- **INFORMATION**
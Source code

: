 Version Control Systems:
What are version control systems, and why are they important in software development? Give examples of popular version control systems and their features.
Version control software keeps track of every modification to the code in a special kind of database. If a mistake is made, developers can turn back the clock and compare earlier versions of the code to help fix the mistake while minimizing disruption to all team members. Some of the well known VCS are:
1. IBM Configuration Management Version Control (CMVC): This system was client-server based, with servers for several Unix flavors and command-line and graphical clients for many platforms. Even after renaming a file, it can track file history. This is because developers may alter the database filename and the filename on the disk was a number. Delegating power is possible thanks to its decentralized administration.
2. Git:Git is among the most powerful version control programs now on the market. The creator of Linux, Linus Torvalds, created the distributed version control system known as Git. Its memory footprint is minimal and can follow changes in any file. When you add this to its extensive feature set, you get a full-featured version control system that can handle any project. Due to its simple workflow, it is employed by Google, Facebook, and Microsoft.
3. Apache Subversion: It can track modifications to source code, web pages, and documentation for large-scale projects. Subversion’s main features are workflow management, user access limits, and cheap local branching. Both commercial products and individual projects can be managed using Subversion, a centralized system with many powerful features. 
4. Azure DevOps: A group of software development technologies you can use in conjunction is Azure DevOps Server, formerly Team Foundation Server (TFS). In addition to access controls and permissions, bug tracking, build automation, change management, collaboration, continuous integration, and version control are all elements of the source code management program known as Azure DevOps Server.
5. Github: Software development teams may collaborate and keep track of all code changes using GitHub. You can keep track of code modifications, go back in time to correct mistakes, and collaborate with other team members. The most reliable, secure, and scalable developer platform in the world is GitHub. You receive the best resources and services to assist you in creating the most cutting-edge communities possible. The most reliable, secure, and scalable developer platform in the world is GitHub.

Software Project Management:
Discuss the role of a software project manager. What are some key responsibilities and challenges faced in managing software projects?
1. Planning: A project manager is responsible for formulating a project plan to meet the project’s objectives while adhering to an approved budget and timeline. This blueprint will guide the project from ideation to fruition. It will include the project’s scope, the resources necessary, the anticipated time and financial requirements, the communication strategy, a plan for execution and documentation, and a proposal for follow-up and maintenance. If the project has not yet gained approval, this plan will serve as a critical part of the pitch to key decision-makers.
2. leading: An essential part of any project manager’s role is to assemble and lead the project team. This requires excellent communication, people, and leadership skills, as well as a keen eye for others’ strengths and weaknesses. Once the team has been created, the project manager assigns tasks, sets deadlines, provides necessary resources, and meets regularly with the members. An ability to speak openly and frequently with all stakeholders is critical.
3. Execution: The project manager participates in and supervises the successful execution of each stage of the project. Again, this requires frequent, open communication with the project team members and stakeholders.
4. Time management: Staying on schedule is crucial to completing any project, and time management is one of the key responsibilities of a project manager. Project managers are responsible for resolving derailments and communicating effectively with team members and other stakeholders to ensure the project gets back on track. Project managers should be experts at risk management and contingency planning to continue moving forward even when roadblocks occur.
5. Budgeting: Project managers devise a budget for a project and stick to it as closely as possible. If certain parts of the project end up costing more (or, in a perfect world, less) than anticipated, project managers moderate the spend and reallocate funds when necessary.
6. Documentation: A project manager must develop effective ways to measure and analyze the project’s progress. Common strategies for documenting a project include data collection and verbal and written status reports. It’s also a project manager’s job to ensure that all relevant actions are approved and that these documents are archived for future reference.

- **YOUR GOAL**
Only the lines above from the one with "What are version" up to and including the one with "Version control software" should be repeated, exactly as written.

- **PROBLEM SOLUTION**
What are version control systems, and why are they important in software development? Give examples of popular version control systems and their features.
Version control software keeps track of every modification to the code in a special kind of database. If a mistake is made, developers can turn back the clock and compare earlier versions of the code to help fix the mistake while minimizing disruption to all team members. Some of the well known VCS are:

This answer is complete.